Choose a Twitter hashtag you're interested in and save it in the `hashtag` variable below.

In [None]:
# Your answer here
hashtag = "mentalhealth"

In [None]:
N = 500

In [None]:
import pandas as pd
pd.set_option('display.max_colwidth', 150)

months = ["202012", "202011", "202010", "202009", "202008", "202007", 
          "202006", "202005", "202004", "202003", "202002", "202001"]

df = pd.DataFrame()
for month in months:
    dftmp = pd.read_csv("classdata/tweets/tweets_{}_{}.csv".format(hashtag, month), sep="\t", quoting=3)
    
    ##############################################
    # Create a random sample of N rows.
    ##############################################
    if len(dftmp) > N:
        dftmp = dftmp.sample(n=N)
    ##############################################
    
    df = pd.concat([df, dftmp])
    print("{}: {:,}".format(month, len(dftmp)))

print("Total number of tweets in df: {:,}\n".format(len(df)))

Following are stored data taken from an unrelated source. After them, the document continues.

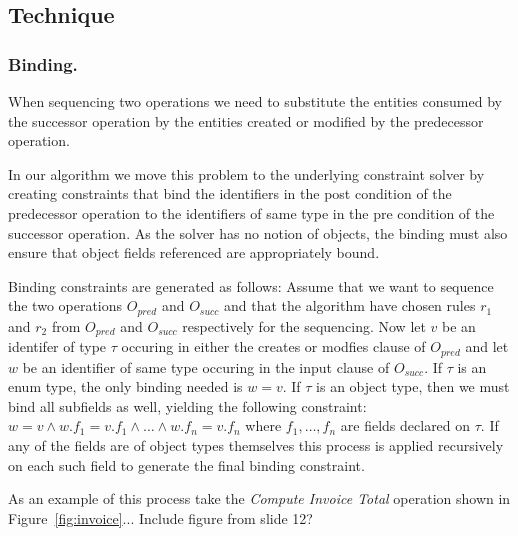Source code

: \subsection{Technique}
\label{sec:technique}


\subsubsection{Binding.}
When sequencing two operations we need to substitute the entities
consumed by the successor operation by the entities created or
modified by the predecessor operation.

In our algorithm we move this problem to the underlying constraint
solver by creating constraints that bind the identifiers in the post
condition of the predecessor operation to the identifiers of same type
in the pre condition of the successor operation. As the solver has no
notion of objects, the binding must also ensure that object fields
referenced are appropriately bound.

Binding constraints are generated as follows: Assume that we want to
sequence the two operations $O_{pred}$ and $O_{succ}$ and that the
algorithm have chosen rules $r_1$ and $r_2$ from $O_{pred}$ and
$O_{succ}$ respectively for the sequencing. Now let $v$ be an
identifer of type $\tau$ occuring in either the creates or modfies
clause of $O_{pred}$ and let $w$ be an identifier of same type
occuring in the input clause of $O_{succ}$. If $\tau$ is an enum type,
the only binding needed is $w = v$. If $\tau$ is an object type, then
we must bind all subfields as well, yielding the following constraint:
$w = v \wedge w.f_1 = v.f_1 \wedge \ldots \wedge w.f_n = v.f_n$ where
$f_1, \ldots , f_n$ are fields declared on $\tau$. If any of the
fields are of object types themselves this process is applied
recursively on each such field to generate the final binding
constraint.

As an example of this process take the \emph{Compute Invoice Total}
operation shown in Figure~\ref{fig:invoice}... Include figure from
slide 12?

df.user_name = df.user_name.astype(str)
df.text = df.text.astype(str)

df

Check if there are any duplicates in the `text` column.

In [None]:
df.text.value_counts()

Remove duplicates in the `text` column, if any. 

In [None]:
df = df.drop_duplicates(["text"], keep="first").copy()

In [None]:
df.text.value_counts()

In [None]:
df.info()

## Preparing Data for Modeling

In [None]:
from nltk.corpus import stopwords
import string 

global_stopwords = stopwords.words("english")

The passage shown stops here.